The official German Tourism Bureau’s Cycling pages offers a guide to Germany’s long routes (100+ to 300+ km), and it’s in English.

ADFC, the German national bike club’s site is packed with information and maps, but you need to read German well, which of course I don’t. The takeaway, though, for any Deutsch-impaired cyclists like me, is that Germans like to ride their bikes all over their country, as well as pop over the borders into neighboring France, Belgium, Holland, etc.

Unfortunately, there is no Lonely Planet cycling guide to Germany.

I’ve used their France and Australia and USA guides to plan rides in these countries. Nor are there any Cicerone biking guides to Germany either. I've used this British publisher's books to plan and/or dream about rides on the Loire in France, or the Way of Saint James, in Spain.  There are, of course, perfectly sound German guides, but they are of limited utility to me as I can’t read them.

Still, I may end up riding pieces of the various German long distance routes, either by accident or design, during my trip. These “wegs”, like the Donauradweg, along the Danube, and the 100 Schlosser Route, which takes you past 100 castles apparently, remind me that I might want to plan a return trip to Germany later, if my first visit proves fun.

Still, I decided to fit in some riding in my favorite country, France, during this trip, because I’ve
  1. never been to Alsace or Lorraine, and I think I can fit in a ride around the World War One battlefields at Verdun
  2. In 2010 I learned that bikes, indeed, are the Queens of the Road there.
 Months of planning, revisions and thinking  about budgets and logistics result in a neat and tidy summary like this. It covers up the dead ends, impracticalities and bad ideas that I worked through to get to this neat and tidy place.
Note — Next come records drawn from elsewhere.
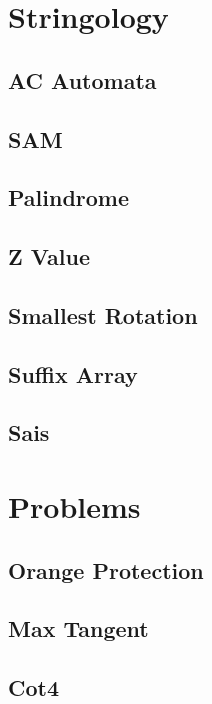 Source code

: \section{Stringology}
\subsection{AC Automata}

\subsection{SAM}

\subsection{Palindrome}

\subsection{Z Value}

\subsection{Smallest Rotation}

\subsection{Suffix Array}

\subsection{Sais}

\section{Problems}
\subsection{Orange Protection}

\subsection{Max Tangent}

\subsection{Cot4}

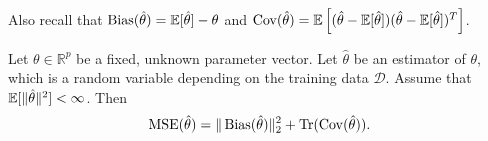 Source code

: Also recall that 
$\Bias(\hat{\theta}) = \E[\hat{\theta}] - \theta$ and 
$\Cov(\hat{\theta}) = \E\left[ (\hat{\theta} - \E[\hat{\theta}])(\hat{\theta} - \E[\hat{\theta}])^T \right]$.


\smallskip





\begin{theorem}\label{th:bias_variance}
Let $\theta \in \mathbb{R}^p$ be a fixed, unknown parameter vector. Let $\hat{\theta}$ be an estimator of $\theta$, which is a random variable depending on the training data $\mathcal{D}$. Assume that 
$\E [ \|\hat{\theta}\|^2 ] < \infty$. Then
\begin{equation}\label{eq:bias_variance_param}
\MSE(\hat{\theta}) = \|\Bias(\hat{\theta})\|_2^2 + \tr(\Cov(\hat{\theta})).
\end{equation}

\end{theorem}



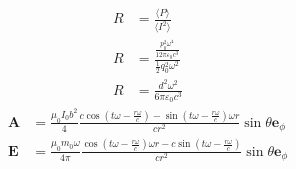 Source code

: \begin{align*}
    R&=\frac{\langle P\rangle}{\langle I^2\rangle}\\
    R&=\frac{\frac{p_0^2\omega^4}{12\pi\varepsilon_0c^3}}{\frac{1}{2}q_0^2\omega^2}\\
    R&=\frac{d^2\omega^2}{6\pi\varepsilon_0c^3}
\end{align*}
\begin{align*}
    \boldsymbol{A}&=\frac{\mu_0I_0b^2}{4}\frac{
    c\cos\left(t\omega-\frac{r\omega}{c}\right)-\sin\left(t\omega-\frac{r\omega}{c}\right)\omega r}{cr^2}\sin\theta\boldsymbol{e}_\phi\\
    \boldsymbol{E}&=\frac{\mu_0m_0\omega}{4\pi}\frac{
    \cos\left(t\omega-\frac{r\omega}{c}\right)\omega r-c\sin\left(t\omega-\frac{r\omega}{c}\right)}{cr^2}\sin\theta\boldsymbol{e}_\phi
    \end{align*}
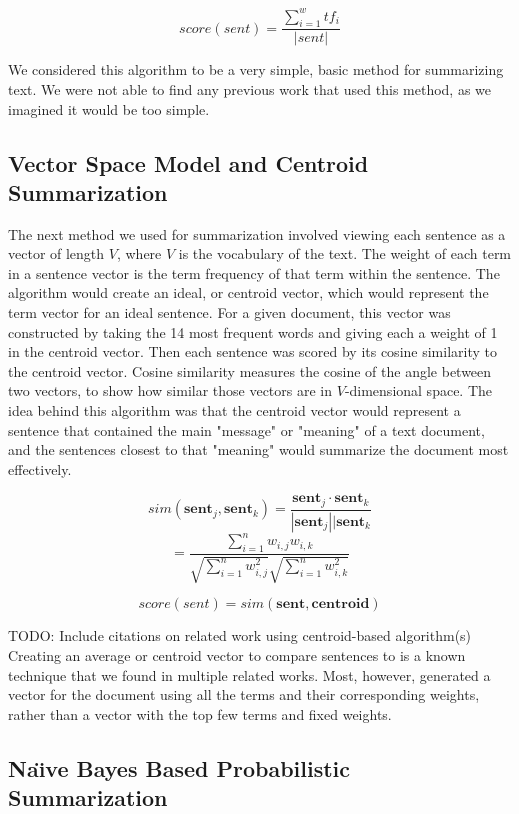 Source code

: \documentclass[11pt,a4paper]{article}
\begin{document}
$$score(sent) = \frac{\sum_{i = 1}^{w} tf_i}{|sent|}$$

We considered this algorithm to be a very simple, basic method for summarizing text. We were not able to find any previous work that used this method, as we imagined it would be too simple.

\subsection{Vector Space Model and Centroid Summarization}

The next method we used for summarization involved viewing each sentence as a vector of length $V$, where $V$ is the vocabulary of the text. The weight of each term in a sentence vector is the term frequency of that term within the sentence. The algorithm would create an ideal, or centroid vector, which would represent the term vector for an ideal sentence. For a given document, this vector was constructed by taking the 14 most frequent words and giving each a weight of 1 in the centroid vector. Then each sentence was scored by its cosine similarity to the centroid vector. Cosine similarity measures the cosine of the angle between two vectors, to show how similar those vectors are in $V$-dimensional space. The idea behind this algorithm was that the centroid vector would represent a sentence that contained the main "message" or "meaning" of a text document, and the sentences closest to that "meaning" would summarize the document most effectively.

$$sim(\textbf{sent}_j, \textbf{sent}_k) = \frac{\textbf{sent}_j \cdot \textbf{sent}_k}{|\textbf{sent}_j||\textbf{sent}_k}$$
$$= \frac{\sum_{i=1}^{n}w_{i,j}w_{i,k}}{\sqrt{\sum_{i=1}^{n}w_{i,j}^2}\sqrt{\sum_{i=1}^{n}w_{i,k}^2}}$$

$$score(sent) = sim(\textbf{sent}, \textbf{centroid})$$

TODO: Include citations on related work using centroid-based algorithm(s)
Creating an average or centroid vector to compare sentences to is a known technique that we found in multiple related works. Most, however, generated a vector for the document using all the terms and their corresponding weights, rather than a vector with the top few terms and fixed weights.

\subsection{Na{\"\i}ve Bayes Based Probabilistic Summarization}
\end{document}
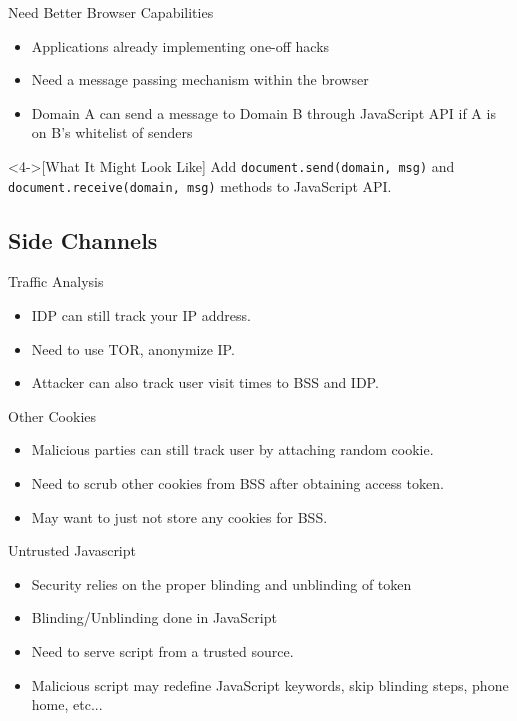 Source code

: \documentclass[handout]{beamer}
\begin{document}
\begin{frame}{Need Better Browser Capabilities}
  \begin{itemize}
    \item<1-> Applications already implementing one-off hacks
    \item<2-> Need a message passing mechanism within the browser
    \item<3-> Domain A can send a message to Domain B through JavaScript API if
    A is on B's whitelist of senders
  \end{itemize}

  \begin{example}<4->[What It Might Look Like]
  Add \texttt{document.send(domain, msg)} and \texttt{document.receive(domain,
  msg)} methods to JavaScript API.
  \end{example}
\end{frame}

\subsection{Side Channels}

\begin{frame}{Traffic Analysis}
  \begin{itemize}
    \item<1-> IDP can still track your IP address.
    \item<2-> Need to use TOR, anonymize IP.
    \item<3-> Attacker can also track user visit times to BSS and IDP.
  \end{itemize}
\end{frame}

\begin{frame}{Other Cookies}
  \begin{itemize}
    \item<1-> Malicious parties can still track user by attaching random cookie.
    \item<2-> Need to scrub other cookies from BSS after obtaining access token.
    \item<3-> May want to just not store any cookies for BSS.
  \end{itemize}
\end{frame}

\begin{frame}{Untrusted Javascript}
  \begin{itemize}
    \item<1-> Security relies on the proper blinding and unblinding of token
    \item<2-> Blinding/Unblinding done in JavaScript
    \item<3-> Need to serve script from a trusted source.
    \item<4-> Malicious script may redefine JavaScript keywords, skip blinding
    steps, phone home, etc...
  \end{itemize}
\end{frame}
\end{document}
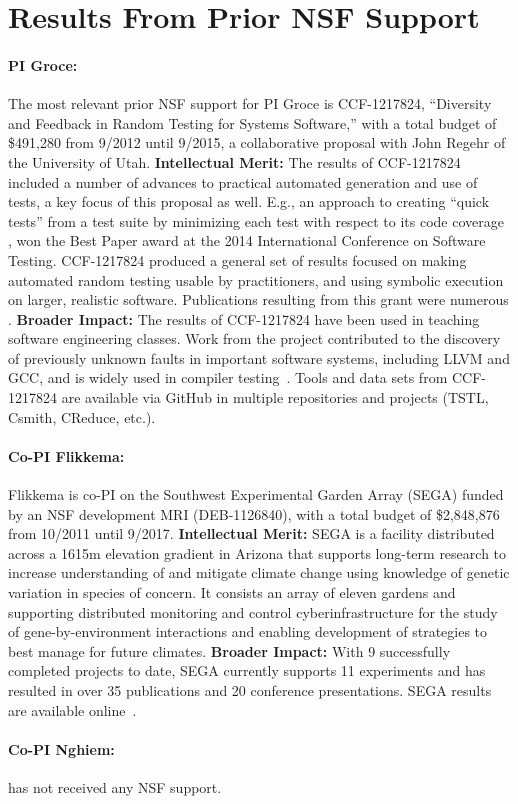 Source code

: \section{Results From Prior NSF Support}

\paragraph{PI Groce:}
The most relevant prior NSF support for PI Groce is
CCF-1217824, ``Diversity and Feedback in Random Testing for Systems
Software,'' with a total budget of \$491,280 from 9/2012 until 9/2015,
a collaborative proposal with John Regehr of the University of
Utah. {\bf Intellectual Merit:} The results of CCF-1217824 included a
number of advances to practical automated generation and use of tests,
a key focus of this proposal as well.  E.g., an approach to creating ``quick
tests'' from a test suite by minimizing each
test with respect to its code coverage \cite{icst2014}, won the
Best Paper award at the 2014 International Conference on Software
Testing.  CCF-1217824
produced a general set of results focused on making automated random
testing usable by practitioners, and using symbolic execution on
larger, realistic software.  Publications resulting from this grant
were numerous
\cite{Onward14,PLDI13,issta14,icst2014,helphelp,DirectedSwarm,stvrcausereduce,tstlsttt,ISSTA15,ASEAdeq}. {\bf
  Broader
  Impact:} The results of CCF-1217824 have been used in teaching software
engineering classes.
Work from the project contributed to the discovery of previously
unknown faults in important software
systems, including LLVM and GCC, and is widely used in compiler
testing~\cite{ZhendongPLDI14,beginnerluck,dewey2015fuzzing,le2015randomized}.
Tools and data sets from CCF-1217824 are available via GitHub in
multiple repositories and projects (TSTL, Csmith, CReduce, etc.).

\paragraph{Co-PI Flikkema:} Flikkema is co-PI on the Southwest Experimental Garden Array (SEGA)
funded by an NSF development MRI
(DEB-1126840), with a total budget of \$2,848,876 from 10/2011 until
9/2017. {\bf Intellectual Merit:} SEGA is a facility
distributed across a 1615m elevation gradient in Arizona that supports
long-term research to increase understanding of and mitigate climate
change using knowledge of genetic variation in species of concern. It
consists an array of eleven gardens and supporting distributed
monitoring and control cyberinfrastructure for the study of
gene-by-environment interactions and enabling development of
strategies to best manage for future climates. {\bf Broader
  Impact:}  With 9 successfully completed projects to date, SEGA
currently supports 11 experiments and has resulted in over 35
publications and 20 conference presentations.  SEGA results are
available online~\cite{SEGA}.

\paragraph{Co-PI Nghiem:} has not received any NSF support.
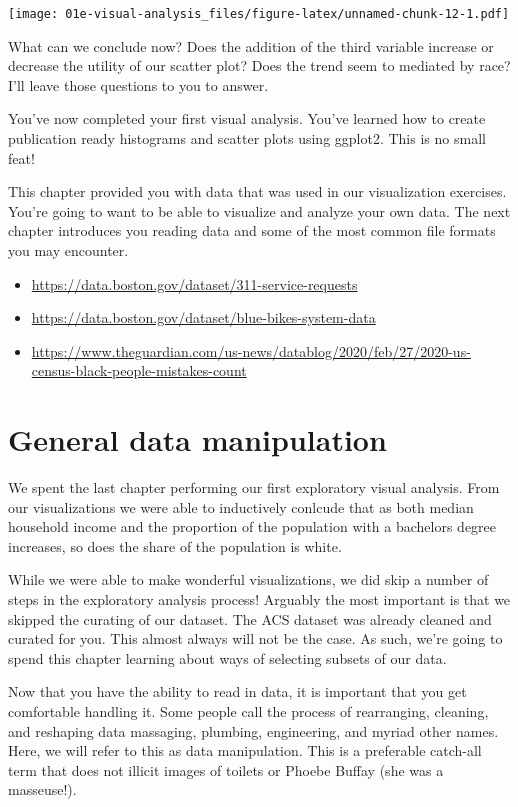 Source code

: \documentclass[
]{book}
\providecommand{\tightlist}{%
  \setlength{\itemsep}{0pt}\setlength{\parskip}{0pt}}
\begin{document}
\texttt{[image: 01e-visual-analysis\_files/figure-latex/unnamed-chunk-12-1.pdf]}

What can we conclude now? Does the addition of the third variable increase or decrease the utility of our scatter plot? Does the trend seem to mediated by race? I'll leave those questions to you to answer.

You've now completed your first visual analysis. You've learned how to create publication ready histograms and scatter plots using ggplot2. This is no small feat!

This chapter provided you with data that was used in our visualization exercises. You're going to want to be able to visualize and analyze your own data. The next chapter introduces you reading data and some of the most common file formats you may encounter.

\begin{itemize}
\tightlist
\item
  \url{https://data.boston.gov/dataset/311-service-requests}
\item
  \url{https://data.boston.gov/dataset/blue-bikes-system-data}
\item
  \url{https://www.theguardian.com/us-news/datablog/2020/feb/27/2020-us-census-black-people-mistakes-count}
\end{itemize}

\hypertarget{general-data-manipulation}{%
\chapter{General data manipulation}\label{general-data-manipulation}}

We spent the last chapter performing our first exploratory visual analysis. From our visualizations we were able to inductively conlcude that as both median household income and the proportion of the population with a bachelors degree increases, so does the share of the population is white.

While we were able to make wonderful visualizations, we did skip a number of steps in the exploratory analysis process! Arguably the most important is that we skipped the curating of our dataset. The ACS dataset was already cleaned and curated for you. This almost always will not be the case. As such, we're going to spend this chapter learning about ways of selecting subsets of our data.

Now that you have the ability to read in data, it is important that you get comfortable handling it. Some people call the process of rearranging, cleaning, and reshaping data massaging, plumbing, engineering, and myriad other names. Here, we will refer to this as data manipulation. This is a preferable catch-all term that does not illicit images of toilets or Phoebe Buffay (she was a masseuse!).
\end{document}
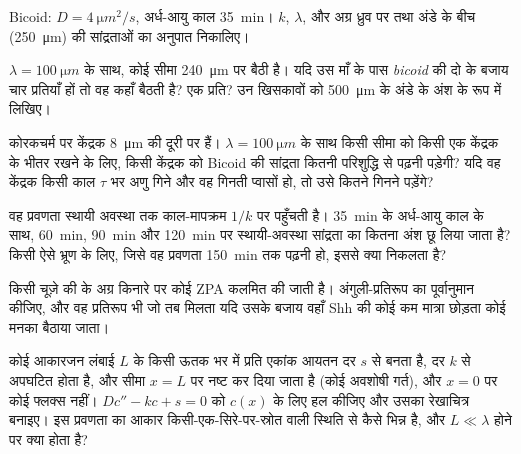 \begin{exercise}[$\star\star$]\label{exo:b3:developmental-genetics:5}
Bicoid: $D = \qty{4}{\micro m^2/s}$, अर्ध-आयु काल \qty{35}{min}।
$k$, $\lambda$, और अग्र ध्रुव पर तथा अंडे के बीच
(\qty{250}{\micro m}) की सांद्रताओं का अनुपात निकालिए।
\end{exercise}

\begin{exercise}[$\star\star$]\label{exo:b3:developmental-genetics:6}
$\lambda = \qty{100}{\micro m}$ के साथ, कोई सीमा
\qty{240}{\micro m} पर बैठी है। यदि उस माँ के पास \emph{bicoid} की दो
के बजाय चार प्रतियाँ हों तो वह कहाँ बैठती है? एक प्रति? उन खिसकावों को
\qty{500}{\micro m} के अंडे के अंश के रूप में लिखिए।
\end{exercise}

\begin{exercise}[$\star\star$]\label{exo:b3:developmental-genetics:7}
कोरकचर्म पर केंद्रक \qty{8}{\micro m} की दूरी पर हैं।
$\lambda = \qty{100}{\micro m}$ के साथ किसी सीमा को किसी एक केंद्रक के
भीतर रखने के लिए, किसी केंद्रक को Bicoid की सांद्रता कितनी परिशुद्धि से
पढ़नी पड़ेगी? यदि वह केंद्रक किसी काल $\tau$ भर अणु गिने और वह गिनती
प्वासों हो, तो उसे कितने गिनने पड़ेंगे?
\end{exercise}

\begin{exercise}[$\star\star$]\label{exo:b3:developmental-genetics:8}
वह प्रवणता स्थायी अवस्था तक काल-मापक्रम $1/k$ पर पहुँचती है।
\qty{35}{min} के अर्ध-आयु काल के साथ, \qty{60}{min}, \qty{90}{min} और
\qty{120}{min} पर स्थायी-अवस्था सांद्रता का कितना अंश छू लिया जाता है?
किसी ऐसे भ्रूण के लिए, जिसे वह प्रवणता \qty{150}{min} तक पढ़नी हो, इससे
क्या निकलता है?
\end{exercise}

\begin{exercise}[$\star\star$]\label{exo:b3:developmental-genetics:9}
किसी चूज़े की  के अग्र किनारे पर कोई ZPA कलमित की जाती है।
अंगुली-प्रतिरूप का पूर्वानुमान कीजिए, और वह प्रतिरूप भी जो तब मिलता यदि
उसके बजाय वहाँ Shh की कोई कम मात्रा छोड़ता कोई मनका बैठाया जाता।
\end{exercise}

\begin{exercise}[$\star\star\star$]\label{exo:b3:developmental-genetics:10}
कोई आकारजन लंबाई $L$ के किसी ऊतक भर में प्रति एकांक आयतन दर $s$ से बनता
है, दर $k$ से अपघटित होता है, और सीमा $x =
L$ पर नष्ट कर दिया जाता है (कोई अवशोषी गर्त), और $x = 0$ पर कोई फ्लक्स
नहीं। $Dc'' - kc + s =
0$ को $c(x)$ के लिए हल कीजिए और उसका रेखाचित्र बनाइए। इस प्रवणता का आकार किसी-एक-सिरे-पर-स्रोत
वाली स्थिति से कैसे भिन्न है, और $L \ll \lambda$ होने पर क्या होता है?
\end{exercise}

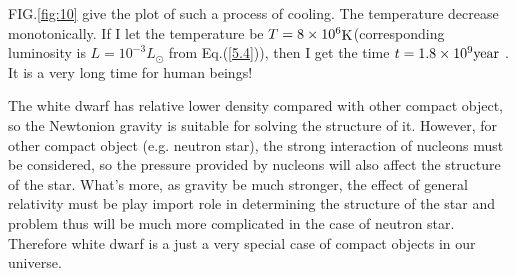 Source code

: \documentclass[reprint]{revtex4-1}
\begin{document}
FIG.\ref{fig:10} give the plot of such a process of cooling. The temperature decrease monotonically. If I let the temperature be $T = 8 \times {10^6}{\mathop{\rm K}\nolimits} $(corresponding luminosity is $L=10^{-3}L_{\odot}$  from Eq.(\ref{5.4})), then I get the time $t = 1.8 \times {10^9}{\mathop{\rm year}\nolimits} $ . It is a very long time for human beings!\par
The white dwarf has relative lower density compared with other compact object, so the Newtonion gravity is suitable for solving the structure of it. However, for other compact object (e.g. neutron star), the strong interaction of nucleons must be considered, so the pressure provided by nucleons will also affect the structure of the star. What’s more, as gravity be much stronger, the effect of general relativity must be play import role in determining the structure of the star and problem thus will be much more complicated in the case of neutron star. Therefore white dwarf is a just a very special case of compact objects in our universe. 
\end{document}
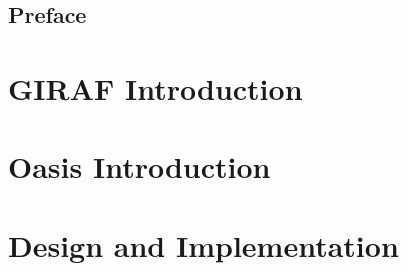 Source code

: 




\clearpage{\thispagestyle{empty}\cleardoublepage}

\thispagestyle{empty}

\clearpage{\thispagestyle{empty}\cleardoublepage}

\thispagestyle{empty}

\thispagestyle{empty}
\clearpage{\thispagestyle{empty}\cleardoublepage}


\chapter*{Preface}


\cleardoublepage
\tableofcontents*

\clearpage{\thispagestyle{empty}\cleardoublepage}


\part{GIRAF Introduction}
\clearpage{\thispagestyle{empty}\cleardoublepage}
\label{chap:giraf_introduction}


\clearpage{\thispagestyle{empty}\cleardoublepage}
\part{Oasis Introduction}
\clearpage{\thispagestyle{empty}\cleardoublepage}

\clearpage{\thispagestyle{empty}\cleardoublepage}


\part{Design and Implementation}
\clearpage{\thispagestyle{empty}\cleardoublepage}


\clearpage{\thispagestyle{empty}\cleardoublepage}

\clearpage{\thispagestyle{empty}\cleardoublepage}



\clearpage{\thispagestyle{empty}\cleardoublepage}
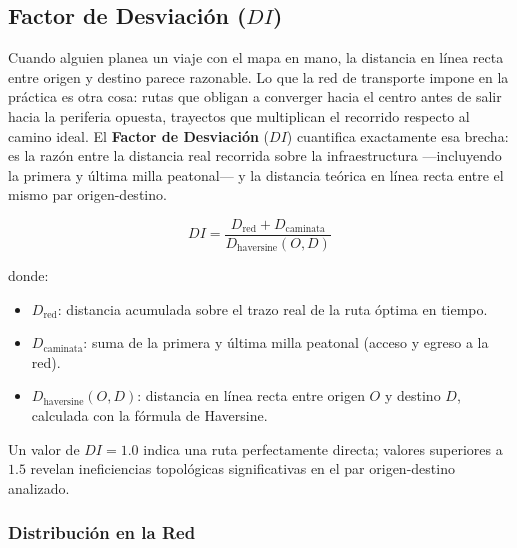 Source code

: \subsection{Factor de Desviación (\texorpdfstring{$DI$}{DI})}
\label{subsec:factor-desviacion}

Cuando alguien planea un viaje con el mapa en mano, la distancia en línea recta
entre origen y destino parece razonable. Lo que la red de transporte impone en
la práctica es otra cosa: rutas que obligan a converger hacia el centro antes de
salir hacia la periferia opuesta, trayectos que multiplican el recorrido
respecto al camino ideal. El \textbf{Factor de Desviación} ($DI$) cuantifica
exactamente esa brecha: es la razón entre la distancia real recorrida sobre la
infraestructura —incluyendo la primera y última milla peatonal— y la distancia
teórica en línea recta entre el mismo par origen-destino.

\begin{equation}
    DI = \frac{D_{\text{red}} + D_{\text{caminata}}}
              {D_{\text{haversine}}(O, D)}
    \label{eq:factor-desviacion}
\end{equation}

\noindent donde:
\begin{itemize}
    \item $D_{\text{red}}$: distancia acumulada sobre el trazo real de
          la ruta óptima en tiempo.
    \item $D_{\text{caminata}}$: suma de la primera y última milla
          peatonal (acceso y egreso a la red).
    \item $D_{\text{haversine}}(O, D)$: distancia en línea recta entre
          origen $O$ y destino $D$, calculada con la fórmula de
          Haversine.
\end{itemize}

Un valor de $DI = 1.0$ indica una ruta perfectamente directa; valores superiores
a $1.5$ revelan ineficiencias topológicas significativas en el par
origen-destino analizado.

\subsubsection{Distribución en la Red}
\label{subsubsec:di-distribucion}

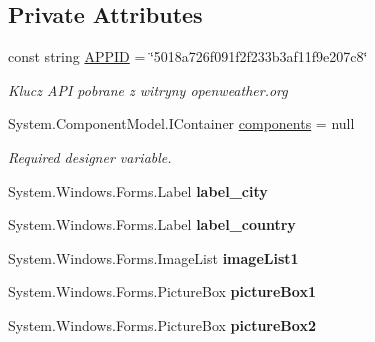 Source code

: \subsection*{Private Attributes}
\begin{DoxyCompactItemize}
\item 
const string \mbox{\hyperlink{class_pogodynka__w57003_1_1panel__glony_a66dfd1c1fa2fc6daa20d17f8bf64c7a4}{A\+P\+P\+ID}} = \char`\"{}5018a726f091f2f233b3af11f9e207c8\char`\"{}
\begin{DoxyCompactList}\small\item\em Klucz A\+PI pobrane z witryny openweather.\+org \end{DoxyCompactList}\item 
System.\+Component\+Model.\+I\+Container \mbox{\hyperlink{class_pogodynka__w57003_1_1panel__glony_aa887be71e8f5b4267c82225f05b88ae2}{components}} = null
\begin{DoxyCompactList}\small\item\em Required designer variable. \end{DoxyCompactList}\item 
\mbox{\label{class_pogodynka__w57003_1_1panel__glony_a8e714ed561f0833133090c8e94e8d2c0}} 
System.\+Windows.\+Forms.\+Label {\bfseries label\+\_\+city}
\item 
\mbox{\label{class_pogodynka__w57003_1_1panel__glony_a4e6b70274b747f25558c77c9f3773ec0}} 
System.\+Windows.\+Forms.\+Label {\bfseries label\+\_\+country}
\item 
\mbox{\label{class_pogodynka__w57003_1_1panel__glony_abacfb365dfa726f0c10afbbf70ac434d}} 
System.\+Windows.\+Forms.\+Image\+List {\bfseries image\+List1}
\item 
\mbox{\label{class_pogodynka__w57003_1_1panel__glony_a16f73538b1eac666c53797dcb4e5c9c5}} 
System.\+Windows.\+Forms.\+Picture\+Box {\bfseries picture\+Box1}
\item 
\mbox{\label{class_pogodynka__w57003_1_1panel__glony_a3b75d6990cdb369eee1e8b58b0f6c3d6}} 
System.\+Windows.\+Forms.\+Picture\+Box {\bfseries picture\+Box2}
\item 

\end{DoxyCompactItemize}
Given my persistent left ankle health concerns, at first I'd thought of doing a typical backpacker tour of Germany, renting bikes in the towns I visited. Once I ran the figures, though, I realized that bringing my own bike would save me $, and taking my bike on the train would get me nicely from point A to point B. The logistics of packing a bike for air travel to Europe from the West Coast of the USA do seem a challenge at first. But it seems, it's "like riding a bike." Once you learn it you never forget how to do it.

Now, the minute I set my bike shoes down on German soil, I know that things are likely to go pear-shaped, and all my fantastic planning will land in the roadside weeds as I gamely pedal off on another adventure.

This is both the agony and the ecstasy of self-supported bike travel. This is why there are thousands of bike touring companies out there with glossy magazine spreads promising to deliver you a stress-free holiday for $200 to $300/day, excluding airfare and gratuities.

Good luck to them. Self-supported bike touring can be fun too.